By Paul Tenorio
Washington Post Staff Writer
Friday, July 17, 2009
The Washington Redskins added another young piece to their defensive line yesterday, using their 2010 third-round draft pick to select Kentucky defensive end Jeremy Jarmon in the NFL supplemental draft.
A 6-foot-3, 277-pound end who registered 17 1/2 sacks in three seasons for the Wildcats, third in school history, Jarmon was ruled ineligible for his senior season after testing positive for a banned substance in February.
The positive test came from a dietary supplement, Jarmon said, and the result did not affect his draft status. According to an NFL source, five other teams put in a fourth-round bid for the 21-year-old pass rusher, including the Detroit Lions, who held the top pick in that round.
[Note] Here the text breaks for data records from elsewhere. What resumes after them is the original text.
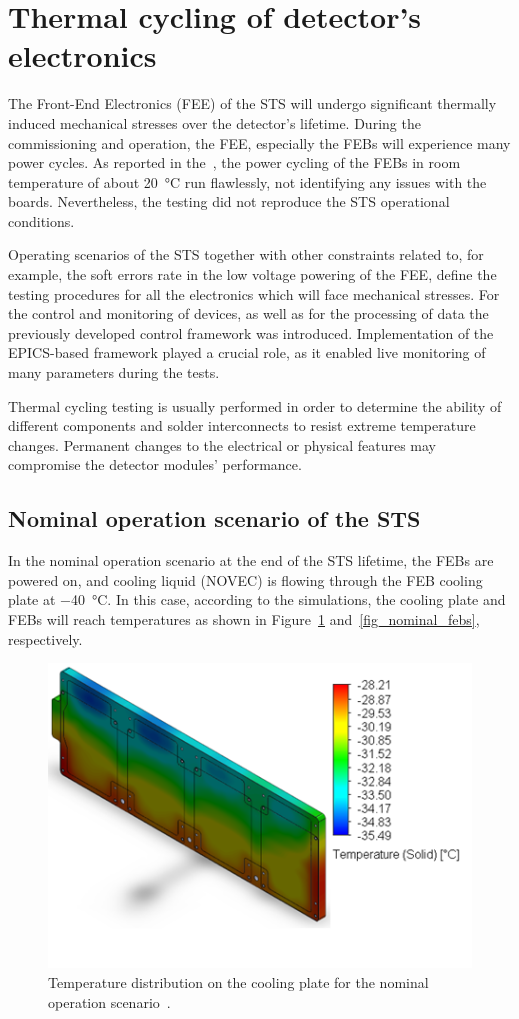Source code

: \newpage
\section{Thermal cycling of detector's electronics}
\label{thermal_cycling}

The Front-End Electronics (\gls{FEE}) of the \gls{STS} will undergo significant thermally induced mechanical stresses over the detector's lifetime. During the commissioning and operation, the \gls{FEE}, especially the \glspl{FEB} will experience many power cycles. As reported in the~\cite{CBM_PR_2021}, the power cycling of the \glspl{FEB} in room temperature of about \SI{20}{\celsius} run flawlessly, not identifying any issues with the boards. Nevertheless, the testing did not reproduce the STS operational conditions.

Operating scenarios of the \gls{STS} together with other constraints related to, for example, the soft errors rate in the low voltage powering of the \gls{FEE}, define the testing procedures for all the electronics which will face mechanical stresses. For the control and monitoring of devices, as well as for the processing of data the previously developed control framework was introduced. Implementation of the EPICS-based framework played a crucial role, as it enabled live monitoring of many parameters during the tests.

Thermal cycling testing is usually performed in order to determine the ability of different components and solder interconnects to resist extreme temperature changes. Permanent changes to the electrical or physical features may compromise the detector modules' performance.

\subsection{Nominal operation scenario of the STS}
\label{nominal}

In the nominal operation scenario at the end of the STS lifetime, the FEBs are powered on, and cooling liquid (NOVEC) is flowing through the \gls{FEB} cooling plate at \SI{-40}{\celsius}. In this case, according to the simulations, the cooling plate and \glspl{FEB} will reach temperatures as shown in Figure~\ref{fig_coolinkg_block_nominal} and~\ref{fig_nominal_febs}, respectively.

    
\begin{figure}[!h]
\centering
\includegraphics[width=0.6\columnwidth]{Chapter4/images/cooling_block_nominal.png}
\caption{Temperature distribution on the cooling plate for the nominal operation scenario~\cite{Agarwal}.}
\label{fig_coolinkg_block_nominal}
\end{figure}

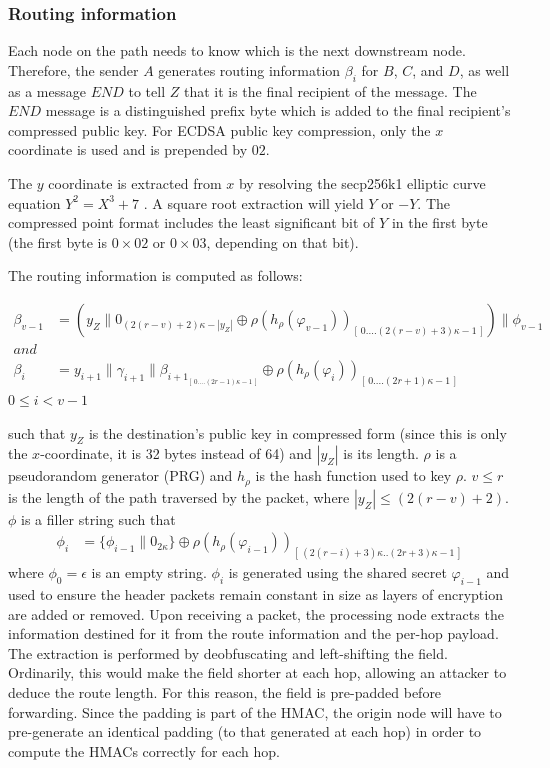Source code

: \subsubsection{Routing information}
Each node on the path needs to know which is the next downstream node. Therefore, the sender $A$ generates routing information $\beta_i$ for $B$, $C$, and $D$, as well as a message $END$ to tell $Z$ that it is the final recipient of the message.  The $END$ message is a distinguished prefix byte which is added to the final recipient's compressed public key. For ECDSA public key compression, only the $x$ coordinate is used and is prepended by $02$.

The $y$ coordinate is extracted from $x$ by resolving the secp256k1 elliptic curve equation $Y^2=X^3+7$ \cite{secp}. A square root extraction will yield $Y$ or $-Y$. The compressed point format includes the least significant bit of $Y$ in the first byte (the first byte is $0\times02$ or $0\times03$, depending on that bit).

The routing information is computed as follows:

\begin{align}
    \beta_{v-1} & =(y_Z\|0_{(2(r-v)+2)\kappa-|y_Z|}\oplus \rho(h_{\rho}(\varphi_{v-1}))_{[ \,0....(2(r-v)+3)\kappa-1\,]})\|\phi_{v-1}                \\
    and         & \nonumber                                                                                                                          \\
    \beta_i     & =y_{i+1}\|\gamma_{i+1}\|\beta_{{i+1}_{[ \,0....(2r-1)\kappa-1\,] }}\oplus \rho(h_{\rho}(\varphi_{i}))_{[ \,0....(2r+1)\kappa-1\,]}
    \label{eq:2}
\end{align}
$0\le i < v-1$

such that $y_Z$ is the destination's public key in compressed form (since this is only the $x$-coordinate, it is 32 bytes instead of 64) and $|y_Z|$ is its length. $\rho$ is a pseudorandom generator (PRG) and $h_{\rho}$ is the hash function used to key $\rho$.
$v\leq r$ is the length of the path traversed by the packet, where $|y_Z| \leq (2(r - v) + 2)$. $\phi$ is a filler string such that
\begin{align}
    \phi_i & =\{ \phi_{i-1}\|0_{2\kappa}\}\oplus \rho(h_{\rho}(\varphi_{i-1}))_{[ \,(2(r-i)+3)\kappa..(2r+3)\kappa-1\,]}
\end{align}
where $\phi_0=\epsilon$ is an empty string. $\phi_i$ is generated using the shared secret $\varphi_{i-1}$ and used to ensure the header packets remain constant in size as layers of encryption are added or removed. Upon receiving a packet, the processing node extracts the information destined for it from the route information and the per-hop payload. The extraction is performed by deobfuscating and left-shifting the field. Ordinarily, this would make the field shorter at each hop, allowing an attacker to deduce the route length. For this reason, the field is pre-padded before forwarding. Since the padding is part of the HMAC, the origin node will have to pre-generate an identical padding (to that generated at each hop) in order to compute the HMACs correctly for each hop.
Jarmon became the first supplemental draft pick in Redskins history, and the selection means the Redskins will not have third- or sixth-round picks next year.
"I thought that it was a situation where you get a chance to get a big defensive lineman, and he gets the chance to come in, learn from two veteran guys," Vinny Cerrato, the Redskins' executive vice president of football operations, said in a conference call. "He is 21 years old, and he has got the size. To me, in next year's draft, if he had gone through the combine and everything else, the guy probably goes in the second round, 'cause D-linemen always go high in the draft. So I think we got the chance to get a quality player at a quality price.
"I don't think we could have got him in the third, come next April. And this way, he is a year ahead. For our third-round pick next year, we are getting a year of his work already into it."
After starting six games as a freshman for Kentucky, Jarmon had a breakout sophomore season, leading the team with nine sacks and earning second-team all-Southeastern Conference honors.
His production dipped last season, however, as Jarmon finished with 4 1/2 sacks and 10 tackles for loss as a junior.
In the offseason, Jarmon took a dietary supplement to try to "lean down" as he rehabilitated a shoulder injury, he said.
Prior to receiving a cortisone shot on Feb. 20, Jarmon consulted with the Kentucky strength and conditioning staff and was told to stop taking the supplement. He was selected for a random drug test by the NCAA on Feb. 24 and tested positive for a banned substance, losing a year of eligibility.
Kentucky appealed the decision, but the ruling was upheld in May, and Jarmon declared for the draft soon after.
"I was real disappointed at the time when the ruling came out," Jarmon said. "And that was definitely one of the low points, if not the lowest point of my life so far."
The Redskins sent a large contingent to Jarmon's workout in Lexington, Ky., earlier this month and were impressed, said Cerrato, who added character concerns were not an issue despite the positive test.
Jarmon also flew to Aspen, Colo., for dinner with Redskins owner Daniel Snyder and Coach Jim Zorn, and with several teams looking to select Jarmon in the fourth round, the Redskins used their third-round pick to ensure they would get the young end.